__Task to complete__. Which lines make up the answer? Those from the line with "up until now.'" through the end of the data; reproduce them exactly.

*****

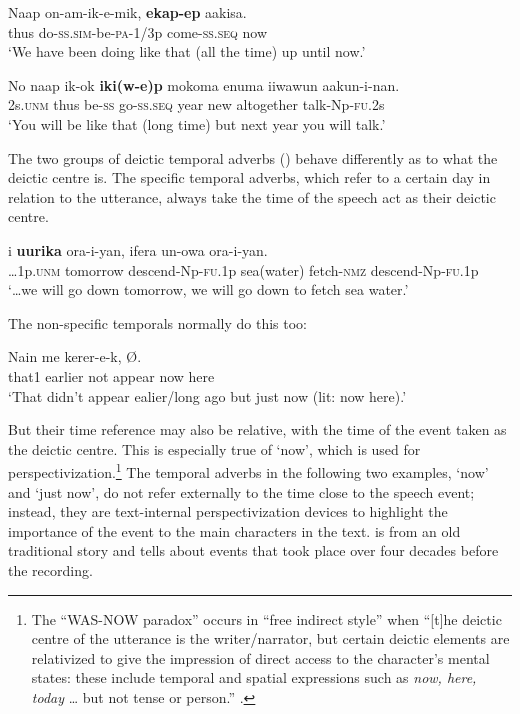 \ea%
\label{ex:6:x1941}
\gll Naap  on-am-ik-e-mik,  \textbf{ekap-ep} aakisa. \\
thus  do-\textsc{ss}.\textsc{sim}-be-\textsc{pa}-1/3p  come-\textsc{ss}.\textsc{seq}  now\\
\glt `We have been doing like that (all the time) up until now.'
\z

\ea%
\label{ex:6:x1942}
\gll No  naap  ik-ok  \textbf{iki(w-e)p}  mokoma  enuma  iiwawun aakun-i-nan.\\
2s.\textsc{unm}  thus  be-\textsc{ss}  go-\textsc{ss}.\textsc{seq}  year  new  altogether talk-Np-\textsc{fu}.2s\\
\glt `You will be like that (long time) but next year you will talk.'
\z

The two groups of deictic temporal adverbs () behave differently as to what the deictic centre is. The specific temporal adverbs, which refer to a certain day in relation to the utterance, always take the time of the speech act as their deictic centre. 

\ea%
\label{ex:6:x1889}
\gll {\dots}i  \textbf{uurika}  ora-i-yan,  ifera  un-owa ora-i-yan.\\
{\dots}1p.\textsc{unm}  tomorrow  descend-Np-\textsc{fu}.1p  sea(water)  fetch-\textsc{nmz} descend-Np-\textsc{fu}.1p\\
\glt `{\dots}we will go down tomorrow, we will go down to fetch sea water.'
\z

The non-specific temporals normally do this too: 

\ea%
\label{ex:6:x1890}
\gll Nain    me  kerer-e-k,     {\O}. \\
that1  earlier  not  appear  now  here \\
\glt `That didn't appear ealier/long ago but just now (lit: now here).'
\z

But their time reference may also be relative, with the time of the event taken as the deictic centre. This is especially true of  `now', which is used for perspectivization.\footnote{The ``WAS-NOW paradox'' occurs in ``free indirect style'' when ``[t]he deictic centre of the utterance is the writer/narrator, but certain deictic elements are relativized to give the impression of direct access to the character's mental states: these include temporal and spatial expressions such as \textit{now, here, today} {\dots} but not tense or person.'' \citep{MushinEtAl2000}.} The temporal adverbs in the following two examples,  `now' and  `just now', do not refer externally to the time close to the speech event; instead, they are text-internal perspectivization devices to highlight the importance of the event to the main characters in the text.  is from an old traditional story and  tells about events that took place over four decades before the recording.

*****

__Solution to the exercise__.
\glt `We have been doing like that (all the time) up until now.'
\z

\ea%
\label{ex:6:x1942}
\gll No  naap  ik-ok  \textbf{iki(w-e)p}  mokoma  enuma  iiwawun aakun-i-nan.\\
2s.\textsc{unm}  thus  be-\textsc{ss}  go-\textsc{ss}.\textsc{seq}  year  new  altogether talk-Np-\textsc{fu}.2s\\
\glt `You will be like that (long time) but next year you will talk.'
\z

The two groups of deictic temporal adverbs () behave differently as to what the deictic centre is. The specific temporal adverbs, which refer to a certain day in relation to the utterance, always take the time of the speech act as their deictic centre. 

\ea%
\label{ex:6:x1889}
\gll {\dots}i  \textbf{uurika}  ora-i-yan,  ifera  un-owa ora-i-yan.\\
{\dots}1p.\textsc{unm}  tomorrow  descend-Np-\textsc{fu}.1p  sea(water)  fetch-\textsc{nmz} descend-Np-\textsc{fu}.1p\\
\glt `{\dots}we will go down tomorrow, we will go down to fetch sea water.'
\z

The non-specific temporals normally do this too: 

\ea%
\label{ex:6:x1890}
\gll Nain    me  kerer-e-k,     {\O}. \\
that1  earlier  not  appear  now  here \\
\glt `That didn't appear ealier/long ago but just now (lit: now here).'
\z

But their time reference may also be relative, with the time of the event taken as the deictic centre. This is especially true of  `now', which is used for perspectivization.\footnote{The ``WAS-NOW paradox'' occurs in ``free indirect style'' when ``[t]he deictic centre of the utterance is the writer/narrator, but certain deictic elements are relativized to give the impression of direct access to the character's mental states: these include temporal and spatial expressions such as \textit{now, here, today} {\dots} but not tense or person.'' \citep{MushinEtAl2000}.} The temporal adverbs in the following two examples,  `now' and  `just now', do not refer externally to the time close to the speech event; instead, they are text-internal perspectivization devices to highlight the importance of the event to the main characters in the text.  is from an old traditional story and  tells about events that took place over four decades before the recording.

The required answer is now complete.